Good news is that I did find a user workaround that does not require tweaking any of the CMake modules that come with a PyTorch distribution. Assuming that PYTORCH_VERSION
and PYTORCH_CUDA_VERSION
are available, with these two CMake variables defined as values from running the following Python script and reading the output:
from torch import version
if __name__ == "__main__":
print(version.__version__.split("+")[0]) # for PYTORCH_VERSION
print(version.cuda) # for PYTORCH_CUDA_VERSION
Right before your find_package(Torch CONFIG)
call you can do the following:
# assumes find_package(CUDAToolkit) was already done
if(
PYTORCH_VERSION VERSION_GREATER_EQUAL 2.5.0 AND
PYTORCH_CUDA_VERSION VERSION_GREATER_EQUAL 12
)
message(STATUS "PyTorch NVTX headers workaround: Yes")
# only do this if nvToolsExt is not defined and CUDA::nvtx3 exists
if(NOT TARGET CUDA::nvToolsExt AND TARGET CUDA::nvtx3)
add_library(CUDA::nvToolsExt INTERFACE IMPORTED)

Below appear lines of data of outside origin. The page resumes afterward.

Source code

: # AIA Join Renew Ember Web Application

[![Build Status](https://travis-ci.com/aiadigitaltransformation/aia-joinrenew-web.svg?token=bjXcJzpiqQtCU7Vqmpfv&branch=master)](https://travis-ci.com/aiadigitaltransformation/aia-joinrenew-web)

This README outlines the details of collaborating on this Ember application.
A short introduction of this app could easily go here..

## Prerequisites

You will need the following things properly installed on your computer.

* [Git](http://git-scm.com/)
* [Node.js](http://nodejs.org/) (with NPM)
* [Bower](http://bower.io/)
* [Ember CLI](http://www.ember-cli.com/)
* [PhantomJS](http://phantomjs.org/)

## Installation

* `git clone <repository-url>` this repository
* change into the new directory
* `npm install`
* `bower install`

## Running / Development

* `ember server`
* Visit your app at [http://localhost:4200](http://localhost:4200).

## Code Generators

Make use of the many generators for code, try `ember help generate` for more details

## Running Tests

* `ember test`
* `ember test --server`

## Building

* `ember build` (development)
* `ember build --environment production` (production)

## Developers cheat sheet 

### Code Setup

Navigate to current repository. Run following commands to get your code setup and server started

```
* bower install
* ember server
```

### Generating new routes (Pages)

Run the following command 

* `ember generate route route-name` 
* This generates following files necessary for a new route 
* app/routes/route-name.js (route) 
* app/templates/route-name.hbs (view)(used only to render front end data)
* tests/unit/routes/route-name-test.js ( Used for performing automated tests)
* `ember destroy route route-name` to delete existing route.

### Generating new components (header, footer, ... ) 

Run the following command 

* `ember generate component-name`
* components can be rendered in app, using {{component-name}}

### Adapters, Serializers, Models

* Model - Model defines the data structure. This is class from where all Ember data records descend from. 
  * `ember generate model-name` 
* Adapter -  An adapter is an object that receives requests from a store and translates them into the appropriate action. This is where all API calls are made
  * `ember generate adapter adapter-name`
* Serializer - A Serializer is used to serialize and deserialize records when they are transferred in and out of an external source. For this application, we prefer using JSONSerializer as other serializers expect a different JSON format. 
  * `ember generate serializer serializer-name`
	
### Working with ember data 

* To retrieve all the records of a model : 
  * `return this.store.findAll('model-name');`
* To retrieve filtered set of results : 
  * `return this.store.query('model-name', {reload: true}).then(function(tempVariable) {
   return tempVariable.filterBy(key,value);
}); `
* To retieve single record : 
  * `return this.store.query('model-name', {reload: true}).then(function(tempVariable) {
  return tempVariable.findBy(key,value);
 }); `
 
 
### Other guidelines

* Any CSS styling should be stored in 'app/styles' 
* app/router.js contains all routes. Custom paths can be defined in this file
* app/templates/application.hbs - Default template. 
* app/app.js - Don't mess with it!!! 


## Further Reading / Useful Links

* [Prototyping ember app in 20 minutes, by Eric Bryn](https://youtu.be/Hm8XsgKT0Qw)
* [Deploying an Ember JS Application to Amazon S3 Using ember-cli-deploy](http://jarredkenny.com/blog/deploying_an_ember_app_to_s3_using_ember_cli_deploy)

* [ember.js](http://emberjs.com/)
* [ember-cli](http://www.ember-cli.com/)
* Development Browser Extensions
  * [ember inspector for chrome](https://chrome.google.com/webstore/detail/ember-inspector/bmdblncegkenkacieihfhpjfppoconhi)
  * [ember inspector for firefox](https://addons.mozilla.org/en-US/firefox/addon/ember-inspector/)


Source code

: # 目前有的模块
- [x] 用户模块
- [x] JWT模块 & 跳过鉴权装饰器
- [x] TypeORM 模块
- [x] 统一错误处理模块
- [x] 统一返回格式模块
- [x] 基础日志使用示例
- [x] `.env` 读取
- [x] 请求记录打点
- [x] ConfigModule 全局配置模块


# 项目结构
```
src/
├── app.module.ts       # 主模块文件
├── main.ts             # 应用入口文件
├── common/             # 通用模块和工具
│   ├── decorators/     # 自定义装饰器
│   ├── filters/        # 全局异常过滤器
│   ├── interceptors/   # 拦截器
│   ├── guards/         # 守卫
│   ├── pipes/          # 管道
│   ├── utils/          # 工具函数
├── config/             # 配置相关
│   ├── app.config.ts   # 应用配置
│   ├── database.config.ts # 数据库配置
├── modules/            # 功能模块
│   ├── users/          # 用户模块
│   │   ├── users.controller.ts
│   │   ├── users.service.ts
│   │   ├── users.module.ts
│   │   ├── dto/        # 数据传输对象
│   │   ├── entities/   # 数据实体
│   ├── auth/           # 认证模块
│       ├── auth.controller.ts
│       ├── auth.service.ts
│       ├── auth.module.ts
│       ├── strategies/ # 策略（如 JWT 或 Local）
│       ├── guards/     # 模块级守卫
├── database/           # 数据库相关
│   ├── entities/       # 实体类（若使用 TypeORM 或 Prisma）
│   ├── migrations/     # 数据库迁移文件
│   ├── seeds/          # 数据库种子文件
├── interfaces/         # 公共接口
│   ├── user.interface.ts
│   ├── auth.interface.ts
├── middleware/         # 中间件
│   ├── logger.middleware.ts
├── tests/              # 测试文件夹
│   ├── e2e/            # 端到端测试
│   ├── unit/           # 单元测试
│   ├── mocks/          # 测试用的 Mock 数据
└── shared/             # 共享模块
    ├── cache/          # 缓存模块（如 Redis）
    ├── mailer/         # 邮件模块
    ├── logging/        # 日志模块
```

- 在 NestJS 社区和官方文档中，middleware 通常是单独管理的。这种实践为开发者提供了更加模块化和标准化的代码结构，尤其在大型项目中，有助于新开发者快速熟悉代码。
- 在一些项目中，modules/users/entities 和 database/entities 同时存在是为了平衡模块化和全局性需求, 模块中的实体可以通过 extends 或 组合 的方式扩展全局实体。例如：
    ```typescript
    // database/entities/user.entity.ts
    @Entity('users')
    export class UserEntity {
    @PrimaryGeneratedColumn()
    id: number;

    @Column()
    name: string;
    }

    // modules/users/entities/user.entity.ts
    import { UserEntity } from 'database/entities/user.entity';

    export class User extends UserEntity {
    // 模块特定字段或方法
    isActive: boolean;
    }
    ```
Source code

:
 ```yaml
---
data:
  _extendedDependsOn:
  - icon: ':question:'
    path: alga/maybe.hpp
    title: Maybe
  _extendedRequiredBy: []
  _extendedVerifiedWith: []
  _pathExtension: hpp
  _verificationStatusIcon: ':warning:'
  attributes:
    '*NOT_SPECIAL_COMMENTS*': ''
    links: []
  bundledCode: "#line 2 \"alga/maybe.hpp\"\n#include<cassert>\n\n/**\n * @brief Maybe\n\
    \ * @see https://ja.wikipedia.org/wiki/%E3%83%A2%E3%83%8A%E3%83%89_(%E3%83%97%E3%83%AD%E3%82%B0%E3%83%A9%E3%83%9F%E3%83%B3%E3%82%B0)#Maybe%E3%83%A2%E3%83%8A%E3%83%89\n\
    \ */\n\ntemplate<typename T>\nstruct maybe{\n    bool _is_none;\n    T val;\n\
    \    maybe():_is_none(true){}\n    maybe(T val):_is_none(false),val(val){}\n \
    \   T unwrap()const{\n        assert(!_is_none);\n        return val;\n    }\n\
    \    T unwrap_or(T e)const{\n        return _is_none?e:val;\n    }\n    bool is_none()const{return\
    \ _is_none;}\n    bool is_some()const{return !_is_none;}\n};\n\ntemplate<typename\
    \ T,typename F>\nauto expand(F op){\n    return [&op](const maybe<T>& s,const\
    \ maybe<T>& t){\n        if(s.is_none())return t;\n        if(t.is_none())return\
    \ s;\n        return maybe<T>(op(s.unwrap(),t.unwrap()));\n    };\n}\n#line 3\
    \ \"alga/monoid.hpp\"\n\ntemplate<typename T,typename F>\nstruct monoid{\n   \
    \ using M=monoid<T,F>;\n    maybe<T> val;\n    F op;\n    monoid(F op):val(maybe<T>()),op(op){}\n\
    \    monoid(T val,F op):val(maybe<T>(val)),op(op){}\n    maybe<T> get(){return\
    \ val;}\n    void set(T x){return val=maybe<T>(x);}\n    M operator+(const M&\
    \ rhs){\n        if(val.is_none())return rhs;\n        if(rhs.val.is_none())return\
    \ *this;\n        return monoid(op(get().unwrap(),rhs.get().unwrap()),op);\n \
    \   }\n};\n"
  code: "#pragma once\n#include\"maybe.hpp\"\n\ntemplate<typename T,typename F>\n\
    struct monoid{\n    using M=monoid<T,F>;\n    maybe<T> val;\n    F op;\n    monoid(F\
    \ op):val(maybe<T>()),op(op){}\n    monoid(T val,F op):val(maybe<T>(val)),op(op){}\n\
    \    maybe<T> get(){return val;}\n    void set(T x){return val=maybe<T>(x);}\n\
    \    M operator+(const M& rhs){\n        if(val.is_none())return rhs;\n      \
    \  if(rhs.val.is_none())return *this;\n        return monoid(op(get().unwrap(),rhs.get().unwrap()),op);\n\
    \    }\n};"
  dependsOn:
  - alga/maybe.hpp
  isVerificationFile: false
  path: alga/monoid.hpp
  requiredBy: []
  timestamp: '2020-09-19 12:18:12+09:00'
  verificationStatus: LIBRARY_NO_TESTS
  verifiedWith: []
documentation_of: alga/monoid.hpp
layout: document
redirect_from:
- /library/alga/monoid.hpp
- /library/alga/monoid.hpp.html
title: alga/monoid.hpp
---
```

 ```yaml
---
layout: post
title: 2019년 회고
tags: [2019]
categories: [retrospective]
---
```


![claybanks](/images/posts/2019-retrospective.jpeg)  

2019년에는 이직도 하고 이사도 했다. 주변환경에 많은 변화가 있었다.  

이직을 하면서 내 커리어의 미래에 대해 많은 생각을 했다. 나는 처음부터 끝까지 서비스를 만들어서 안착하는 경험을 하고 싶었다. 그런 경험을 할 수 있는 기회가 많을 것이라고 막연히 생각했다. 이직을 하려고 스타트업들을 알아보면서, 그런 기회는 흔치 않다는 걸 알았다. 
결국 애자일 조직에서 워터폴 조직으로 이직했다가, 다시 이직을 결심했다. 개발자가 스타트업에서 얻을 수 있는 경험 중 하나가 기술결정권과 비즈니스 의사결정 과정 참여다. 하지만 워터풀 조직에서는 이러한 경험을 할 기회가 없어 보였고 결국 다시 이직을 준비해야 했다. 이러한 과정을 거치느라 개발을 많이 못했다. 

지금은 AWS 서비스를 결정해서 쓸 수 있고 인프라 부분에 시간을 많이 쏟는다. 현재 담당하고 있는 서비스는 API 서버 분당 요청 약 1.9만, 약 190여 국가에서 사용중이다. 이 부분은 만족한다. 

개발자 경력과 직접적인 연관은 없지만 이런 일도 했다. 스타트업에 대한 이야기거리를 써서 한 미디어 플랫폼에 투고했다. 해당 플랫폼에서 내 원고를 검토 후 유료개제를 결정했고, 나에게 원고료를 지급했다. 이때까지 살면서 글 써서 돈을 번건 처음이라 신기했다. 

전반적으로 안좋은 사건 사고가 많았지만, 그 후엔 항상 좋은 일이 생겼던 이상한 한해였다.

# ensure that PyTorch is told to use NVTX3 headers
target_compile_definitions(
CUDA::nvToolsExt INTERFACE
TORCH_CUDA_USE_NVTX3
)
target_link_libraries(CUDA::nvToolsExt INTERFACE CUDA::nvtx3)
endif()
else()
message(STATUS "PyTorch NVTX headers workaround: No")
endif()
# find Torch C++ as usual
find_package(Torch CONFIG)
This has pacified CMake nicely for me so hopefully it will be of help to others too.